Print the line that has "Each Catalog Manifest" in it, then every remaining line of the data, exactly and without anything extra.

---- MATERIAL FOR THE TASK

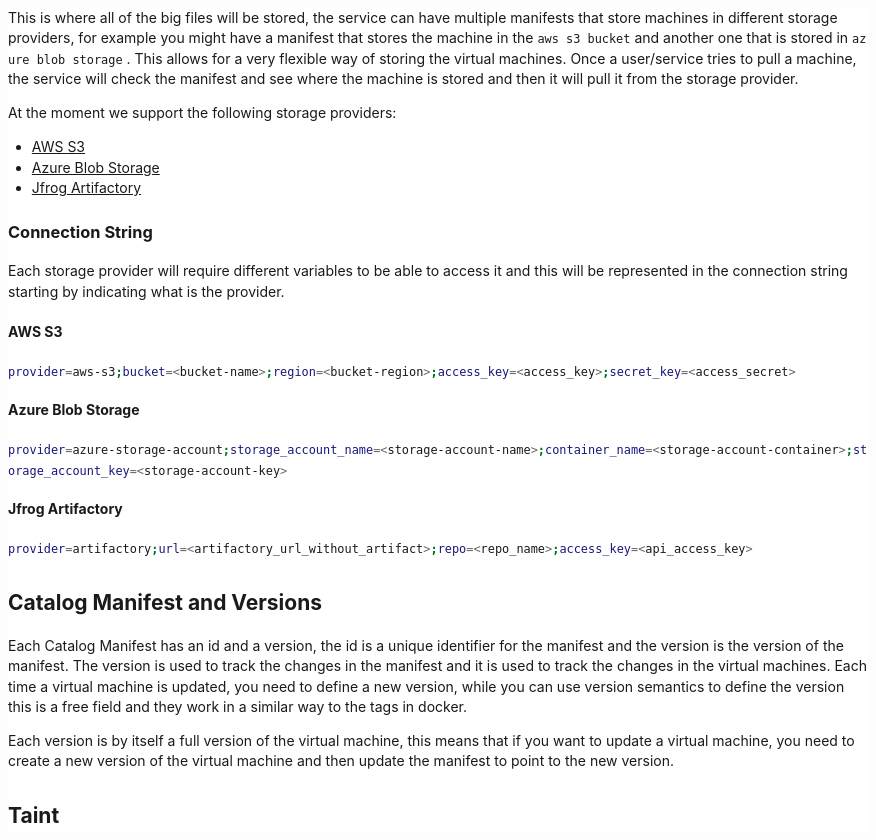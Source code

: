 This is where all of the big files will be stored, the service can have multiple
manifests that store machines in different storage providers, for example you
might have a manifest that stores the machine in the `aws s3 bucket` and another
one that is stored in `azure blob storage` . This allows for a very flexible way
of storing the virtual machines.
Once a user/service tries to pull a machine, the service will check the manifest
and see where the machine is stored and then it will pull it from the storage provider.

At the moment we support the following storage providers:

* [AWS S3](https://aws.amazon.com/s3/)
* [Azure Blob Storage](https://azure.microsoft.com/en-us/services/storage/blobs/)
* [Jfrog Artifactory](https://jfrog.com/artifactory/)

### Connection String

Each storage provider will require different variables to be able to access it
and this will be represented in the connection string starting by indicating
what is the provider.

#### AWS S3

```bash
provider=aws-s3;bucket=<bucket-name>;region=<bucket-region>;access_key=<access_key>;secret_key=<access_secret>
```

#### Azure Blob Storage

```bash
provider=azure-storage-account;storage_account_name=<storage-account-name>;container_name=<storage-account-container>;storage_account_key=<storage-account-key>
```

#### Jfrog Artifactory

```bash
provider=artifactory;url=<artifactory_url_without_artifact>;repo=<repo_name>;access_key=<api_access_key>
```

## Catalog Manifest and Versions

Each Catalog Manifest has an id and a version, the id is a unique identifier for
the manifest and the version is the version of the manifest. The version is used
to track the changes in the manifest and it is used to track the changes in the
virtual machines. Each time a virtual machine is updated, you need to define a
new version, while you can use version semantics to define the version this is a
free field and they work in a similar way to the tags in docker.

Each version is by itself a full version of the virtual machine, this means that
if you want to update a virtual machine, you need to create a new version of the
virtual machine and then update the manifest to point to the new version.

## Taint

--------

◆ THE ANSWER:
Each Catalog Manifest has an id and a version, the id is a unique identifier for
the manifest and the version is the version of the manifest. The version is used
to track the changes in the manifest and it is used to track the changes in the
virtual machines. Each time a virtual machine is updated, you need to define a
new version, while you can use version semantics to define the version this is a
free field and they work in a similar way to the tags in docker.

Each version is by itself a full version of the virtual machine, this means that
if you want to update a virtual machine, you need to create a new version of the
virtual machine and then update the manifest to point to the new version.

## Taint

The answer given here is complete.